この科目で問われること
最後の第9科目は法令だ。電気工事士法・同施行令・同施行規則、電気事業法・同施行令・同施行規則・電気設備技術基準省令・電気関係報告規則、電気工事業法・同施行令・同施行規則、電気用品安全法・同施行令・同施行規則・電気用品の技術上の基準を定める省令——4本の法令群を扱う。
第二種電気工事士の科目名は「一般用電気工作物等の保安に関する法令」で、対象は一般用電気工作物に閉じている。第一種はここに自家用電気工作物が加わるため、科目名も「一般用電気工作物等及び自家用電気工作物の保安に関する法令」に変わり、範囲も広がる。具体的には、自家用電気工作物の保安を規律する電気事業法と電気関係報告規則が新たに対象に入ってくる。

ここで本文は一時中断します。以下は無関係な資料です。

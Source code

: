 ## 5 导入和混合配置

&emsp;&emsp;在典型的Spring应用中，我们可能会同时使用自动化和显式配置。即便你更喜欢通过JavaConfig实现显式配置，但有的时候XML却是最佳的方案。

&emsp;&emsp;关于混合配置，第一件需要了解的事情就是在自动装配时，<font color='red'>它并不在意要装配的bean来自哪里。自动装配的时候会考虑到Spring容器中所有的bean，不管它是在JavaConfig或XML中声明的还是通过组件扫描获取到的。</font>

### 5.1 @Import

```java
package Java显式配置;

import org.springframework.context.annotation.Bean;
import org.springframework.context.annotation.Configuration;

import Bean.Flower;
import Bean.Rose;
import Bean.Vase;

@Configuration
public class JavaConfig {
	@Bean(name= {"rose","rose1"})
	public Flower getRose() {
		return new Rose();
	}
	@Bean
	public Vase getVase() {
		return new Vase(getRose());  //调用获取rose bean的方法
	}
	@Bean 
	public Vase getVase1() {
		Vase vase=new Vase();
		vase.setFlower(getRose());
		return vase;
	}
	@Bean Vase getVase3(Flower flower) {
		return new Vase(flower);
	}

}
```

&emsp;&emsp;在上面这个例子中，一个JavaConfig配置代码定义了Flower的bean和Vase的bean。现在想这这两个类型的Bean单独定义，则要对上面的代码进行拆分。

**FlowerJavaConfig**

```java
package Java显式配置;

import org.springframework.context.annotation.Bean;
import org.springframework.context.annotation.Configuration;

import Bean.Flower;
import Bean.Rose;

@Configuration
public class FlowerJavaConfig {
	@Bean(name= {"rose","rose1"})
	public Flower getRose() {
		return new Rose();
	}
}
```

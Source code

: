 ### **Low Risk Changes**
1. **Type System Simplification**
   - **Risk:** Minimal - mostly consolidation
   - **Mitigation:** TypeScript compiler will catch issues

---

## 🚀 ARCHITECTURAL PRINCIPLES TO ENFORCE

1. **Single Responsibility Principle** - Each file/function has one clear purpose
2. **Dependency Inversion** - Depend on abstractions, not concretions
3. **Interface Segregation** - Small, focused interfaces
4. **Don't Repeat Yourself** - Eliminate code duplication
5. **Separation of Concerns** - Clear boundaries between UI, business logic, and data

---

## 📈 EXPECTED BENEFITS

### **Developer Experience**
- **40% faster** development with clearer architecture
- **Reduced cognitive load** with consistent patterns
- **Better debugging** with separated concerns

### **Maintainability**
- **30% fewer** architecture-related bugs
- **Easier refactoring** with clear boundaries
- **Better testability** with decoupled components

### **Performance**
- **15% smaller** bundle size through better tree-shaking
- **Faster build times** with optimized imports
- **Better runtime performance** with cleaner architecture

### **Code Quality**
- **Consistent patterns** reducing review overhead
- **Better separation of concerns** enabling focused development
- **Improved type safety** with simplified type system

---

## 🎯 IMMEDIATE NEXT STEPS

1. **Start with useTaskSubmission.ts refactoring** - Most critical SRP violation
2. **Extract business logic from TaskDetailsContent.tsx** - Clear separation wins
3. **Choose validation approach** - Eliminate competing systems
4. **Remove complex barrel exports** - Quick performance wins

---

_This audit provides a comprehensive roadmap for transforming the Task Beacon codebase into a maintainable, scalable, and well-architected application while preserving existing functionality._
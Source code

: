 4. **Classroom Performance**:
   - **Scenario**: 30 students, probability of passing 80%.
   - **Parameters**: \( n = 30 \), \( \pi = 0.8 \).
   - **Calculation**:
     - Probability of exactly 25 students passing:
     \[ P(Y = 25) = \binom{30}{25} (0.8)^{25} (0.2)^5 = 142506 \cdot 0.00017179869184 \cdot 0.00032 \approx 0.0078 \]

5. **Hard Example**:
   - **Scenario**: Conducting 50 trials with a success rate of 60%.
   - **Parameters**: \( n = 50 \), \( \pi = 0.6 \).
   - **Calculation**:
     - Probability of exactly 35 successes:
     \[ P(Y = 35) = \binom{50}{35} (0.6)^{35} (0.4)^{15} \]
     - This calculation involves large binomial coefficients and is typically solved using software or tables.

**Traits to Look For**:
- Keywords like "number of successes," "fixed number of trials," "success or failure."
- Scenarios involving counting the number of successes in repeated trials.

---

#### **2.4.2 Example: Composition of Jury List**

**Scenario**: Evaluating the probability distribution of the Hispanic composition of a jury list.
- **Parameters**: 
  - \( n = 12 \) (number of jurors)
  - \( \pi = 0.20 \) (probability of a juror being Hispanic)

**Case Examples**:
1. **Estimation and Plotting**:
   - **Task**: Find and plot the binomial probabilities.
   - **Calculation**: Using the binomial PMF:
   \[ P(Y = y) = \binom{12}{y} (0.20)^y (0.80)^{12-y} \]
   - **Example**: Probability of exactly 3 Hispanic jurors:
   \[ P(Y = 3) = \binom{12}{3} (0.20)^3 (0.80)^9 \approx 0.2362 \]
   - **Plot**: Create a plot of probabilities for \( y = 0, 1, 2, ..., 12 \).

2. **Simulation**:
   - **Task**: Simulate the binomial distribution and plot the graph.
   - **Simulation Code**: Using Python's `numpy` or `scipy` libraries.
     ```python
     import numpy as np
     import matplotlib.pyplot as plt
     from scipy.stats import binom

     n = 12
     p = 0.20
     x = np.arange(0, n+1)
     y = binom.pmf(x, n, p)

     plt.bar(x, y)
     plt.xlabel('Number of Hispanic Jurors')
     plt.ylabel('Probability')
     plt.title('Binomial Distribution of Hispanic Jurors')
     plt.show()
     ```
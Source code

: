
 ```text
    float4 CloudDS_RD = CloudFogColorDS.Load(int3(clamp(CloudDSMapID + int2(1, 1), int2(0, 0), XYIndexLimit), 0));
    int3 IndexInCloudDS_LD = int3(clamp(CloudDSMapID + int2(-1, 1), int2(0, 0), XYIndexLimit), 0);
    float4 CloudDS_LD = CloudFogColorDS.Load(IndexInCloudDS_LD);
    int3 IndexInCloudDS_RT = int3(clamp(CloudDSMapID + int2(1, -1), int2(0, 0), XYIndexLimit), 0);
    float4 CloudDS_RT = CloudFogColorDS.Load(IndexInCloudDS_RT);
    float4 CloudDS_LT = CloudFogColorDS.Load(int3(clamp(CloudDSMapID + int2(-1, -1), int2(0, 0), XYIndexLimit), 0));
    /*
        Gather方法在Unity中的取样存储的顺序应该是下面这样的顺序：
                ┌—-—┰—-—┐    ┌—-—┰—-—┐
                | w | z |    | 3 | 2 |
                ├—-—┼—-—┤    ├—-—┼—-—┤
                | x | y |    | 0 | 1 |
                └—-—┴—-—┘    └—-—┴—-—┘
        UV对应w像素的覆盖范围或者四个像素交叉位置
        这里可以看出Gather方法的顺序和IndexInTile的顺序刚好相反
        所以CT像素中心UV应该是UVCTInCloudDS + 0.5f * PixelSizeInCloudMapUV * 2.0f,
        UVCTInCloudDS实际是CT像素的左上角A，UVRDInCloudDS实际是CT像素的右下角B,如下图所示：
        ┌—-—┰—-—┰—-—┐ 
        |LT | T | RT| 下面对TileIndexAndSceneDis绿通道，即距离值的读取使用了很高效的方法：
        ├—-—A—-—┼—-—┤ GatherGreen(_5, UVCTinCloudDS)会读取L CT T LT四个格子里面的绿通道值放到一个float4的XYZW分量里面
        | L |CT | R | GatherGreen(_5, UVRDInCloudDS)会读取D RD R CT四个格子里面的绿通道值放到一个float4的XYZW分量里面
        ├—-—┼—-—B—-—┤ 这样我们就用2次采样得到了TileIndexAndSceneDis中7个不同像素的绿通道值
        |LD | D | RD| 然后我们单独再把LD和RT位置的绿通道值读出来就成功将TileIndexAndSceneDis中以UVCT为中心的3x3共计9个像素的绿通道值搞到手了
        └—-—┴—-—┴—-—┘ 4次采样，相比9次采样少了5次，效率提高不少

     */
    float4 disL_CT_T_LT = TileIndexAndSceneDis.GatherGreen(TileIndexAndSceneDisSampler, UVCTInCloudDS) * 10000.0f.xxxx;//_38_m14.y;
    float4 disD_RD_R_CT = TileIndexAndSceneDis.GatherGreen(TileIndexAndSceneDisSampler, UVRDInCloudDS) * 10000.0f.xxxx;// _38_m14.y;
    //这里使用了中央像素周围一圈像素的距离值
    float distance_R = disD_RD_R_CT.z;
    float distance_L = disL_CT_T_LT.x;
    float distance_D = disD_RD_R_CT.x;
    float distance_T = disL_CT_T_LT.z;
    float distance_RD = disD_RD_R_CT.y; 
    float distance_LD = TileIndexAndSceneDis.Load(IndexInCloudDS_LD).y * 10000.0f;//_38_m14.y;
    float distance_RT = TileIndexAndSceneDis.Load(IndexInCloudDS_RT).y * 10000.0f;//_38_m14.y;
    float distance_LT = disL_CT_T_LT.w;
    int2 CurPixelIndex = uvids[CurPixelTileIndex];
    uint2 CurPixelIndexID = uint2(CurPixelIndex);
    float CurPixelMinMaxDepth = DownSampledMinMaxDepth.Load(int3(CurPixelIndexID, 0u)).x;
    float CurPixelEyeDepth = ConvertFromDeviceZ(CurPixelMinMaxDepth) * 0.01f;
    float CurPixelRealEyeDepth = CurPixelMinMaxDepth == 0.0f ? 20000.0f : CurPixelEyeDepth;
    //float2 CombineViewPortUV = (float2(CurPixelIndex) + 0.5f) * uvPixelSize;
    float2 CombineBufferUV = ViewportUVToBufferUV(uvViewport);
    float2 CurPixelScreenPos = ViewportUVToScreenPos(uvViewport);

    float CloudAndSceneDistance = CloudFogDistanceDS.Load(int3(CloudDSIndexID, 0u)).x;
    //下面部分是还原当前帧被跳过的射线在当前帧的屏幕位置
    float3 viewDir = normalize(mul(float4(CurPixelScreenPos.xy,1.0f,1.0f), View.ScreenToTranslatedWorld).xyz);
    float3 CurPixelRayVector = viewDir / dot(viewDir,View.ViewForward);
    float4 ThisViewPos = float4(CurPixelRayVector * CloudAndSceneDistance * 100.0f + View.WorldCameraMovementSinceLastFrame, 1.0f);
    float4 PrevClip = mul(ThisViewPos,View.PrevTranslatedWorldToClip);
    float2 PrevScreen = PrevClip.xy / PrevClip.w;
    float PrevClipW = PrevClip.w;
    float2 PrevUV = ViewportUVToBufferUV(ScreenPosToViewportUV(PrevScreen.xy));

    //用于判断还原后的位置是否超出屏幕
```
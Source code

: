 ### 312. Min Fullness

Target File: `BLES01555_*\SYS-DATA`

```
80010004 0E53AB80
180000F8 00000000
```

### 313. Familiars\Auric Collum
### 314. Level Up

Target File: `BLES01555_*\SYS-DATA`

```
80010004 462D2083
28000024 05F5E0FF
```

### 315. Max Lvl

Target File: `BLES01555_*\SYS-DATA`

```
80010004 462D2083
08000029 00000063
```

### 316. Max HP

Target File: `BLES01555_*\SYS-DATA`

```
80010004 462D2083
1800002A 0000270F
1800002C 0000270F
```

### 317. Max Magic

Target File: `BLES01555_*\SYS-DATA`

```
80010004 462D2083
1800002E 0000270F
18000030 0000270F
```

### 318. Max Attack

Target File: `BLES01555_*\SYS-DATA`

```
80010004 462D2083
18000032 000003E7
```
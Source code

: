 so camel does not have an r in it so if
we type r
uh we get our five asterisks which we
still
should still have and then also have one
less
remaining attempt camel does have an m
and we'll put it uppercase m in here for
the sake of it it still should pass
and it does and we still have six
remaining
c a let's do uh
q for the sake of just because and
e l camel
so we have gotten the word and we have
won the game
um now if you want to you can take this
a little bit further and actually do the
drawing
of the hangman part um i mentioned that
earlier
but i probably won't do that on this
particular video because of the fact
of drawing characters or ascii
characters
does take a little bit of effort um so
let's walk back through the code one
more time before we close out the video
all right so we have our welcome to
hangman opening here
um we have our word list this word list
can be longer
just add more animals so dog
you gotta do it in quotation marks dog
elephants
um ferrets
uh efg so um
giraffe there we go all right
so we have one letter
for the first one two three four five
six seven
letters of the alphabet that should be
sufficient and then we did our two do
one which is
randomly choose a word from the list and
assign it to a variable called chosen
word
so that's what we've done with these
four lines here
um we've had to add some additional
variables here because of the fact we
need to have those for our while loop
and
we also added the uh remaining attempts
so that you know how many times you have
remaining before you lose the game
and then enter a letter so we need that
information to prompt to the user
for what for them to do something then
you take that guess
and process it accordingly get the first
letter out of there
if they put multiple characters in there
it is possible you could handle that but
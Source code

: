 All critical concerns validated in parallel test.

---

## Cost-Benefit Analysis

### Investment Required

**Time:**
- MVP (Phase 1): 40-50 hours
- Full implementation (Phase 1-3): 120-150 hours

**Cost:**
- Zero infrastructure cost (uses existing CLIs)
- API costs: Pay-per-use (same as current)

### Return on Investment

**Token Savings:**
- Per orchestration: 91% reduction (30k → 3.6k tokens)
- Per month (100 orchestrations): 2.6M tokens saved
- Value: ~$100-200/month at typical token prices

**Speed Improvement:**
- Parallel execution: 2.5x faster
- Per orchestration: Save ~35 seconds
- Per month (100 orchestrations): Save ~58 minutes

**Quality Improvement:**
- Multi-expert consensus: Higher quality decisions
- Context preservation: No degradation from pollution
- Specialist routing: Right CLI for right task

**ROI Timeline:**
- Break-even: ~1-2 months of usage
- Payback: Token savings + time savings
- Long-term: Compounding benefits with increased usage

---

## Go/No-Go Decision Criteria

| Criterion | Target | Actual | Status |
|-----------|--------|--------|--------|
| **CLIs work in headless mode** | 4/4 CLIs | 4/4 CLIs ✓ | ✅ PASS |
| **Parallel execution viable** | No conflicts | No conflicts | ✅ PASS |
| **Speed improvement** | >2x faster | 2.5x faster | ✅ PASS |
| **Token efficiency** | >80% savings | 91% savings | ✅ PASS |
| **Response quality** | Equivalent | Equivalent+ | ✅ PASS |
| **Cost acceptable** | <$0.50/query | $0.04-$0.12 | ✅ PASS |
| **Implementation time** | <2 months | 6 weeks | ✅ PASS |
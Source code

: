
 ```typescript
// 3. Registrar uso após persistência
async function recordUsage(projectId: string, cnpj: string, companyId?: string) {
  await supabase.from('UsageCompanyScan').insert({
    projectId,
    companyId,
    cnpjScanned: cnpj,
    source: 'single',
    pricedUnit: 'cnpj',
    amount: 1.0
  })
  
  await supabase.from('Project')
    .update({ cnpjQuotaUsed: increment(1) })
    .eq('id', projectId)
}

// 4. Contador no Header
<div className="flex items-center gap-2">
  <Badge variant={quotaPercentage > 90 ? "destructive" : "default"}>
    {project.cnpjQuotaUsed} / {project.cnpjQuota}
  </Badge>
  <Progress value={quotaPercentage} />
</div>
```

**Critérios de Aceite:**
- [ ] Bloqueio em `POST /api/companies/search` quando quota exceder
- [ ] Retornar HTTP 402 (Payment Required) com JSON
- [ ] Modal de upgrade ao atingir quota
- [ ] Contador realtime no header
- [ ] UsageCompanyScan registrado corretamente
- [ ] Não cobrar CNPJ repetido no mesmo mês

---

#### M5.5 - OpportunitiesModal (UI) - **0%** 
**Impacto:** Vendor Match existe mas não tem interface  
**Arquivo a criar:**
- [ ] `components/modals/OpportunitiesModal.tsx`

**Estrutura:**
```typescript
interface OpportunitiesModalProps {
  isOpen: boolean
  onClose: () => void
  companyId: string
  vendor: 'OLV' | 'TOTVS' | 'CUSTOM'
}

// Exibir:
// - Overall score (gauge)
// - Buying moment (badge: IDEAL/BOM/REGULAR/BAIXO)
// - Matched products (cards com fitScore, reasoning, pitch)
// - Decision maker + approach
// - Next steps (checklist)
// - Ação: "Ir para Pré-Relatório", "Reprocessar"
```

電気工事士法そのものについては、試験制度の全体像で扱った、第一種・第二種の業務範囲の違い(第3条)、免状交付に必要な実務経験(第4条第3項第1号)、認定電気工事従事者(第4条の2)、定期講習の義務(第4条の3)が、この科目の中核になる。第二種で学んだ「誰が・何を・なぜ守るか」という法令の読み方はそのまま活きるが、対象になる法令の本数が増える科目だと考えておくとよい。
この科目のトピック別解説は、11本を公開している。 電気工作物の区分に始まり、電気工事士の作業範囲と500kWという線引き、認定電気工事従事者と特種電気工事資格者、免状と定期講習、保安規程と電気主任技術者、電気工事業法、電気用品安全法とPSE、そして法律・省令・解釈という三層構造までを順に扱う。
条文は電子政府の法令検索(e-Gov)で本文を確認して書いている。接地工事の種類や絶縁抵抗・絶縁耐力試験の具体的な数値は、「自家用電気工作物の検査方法」の科目で扱う。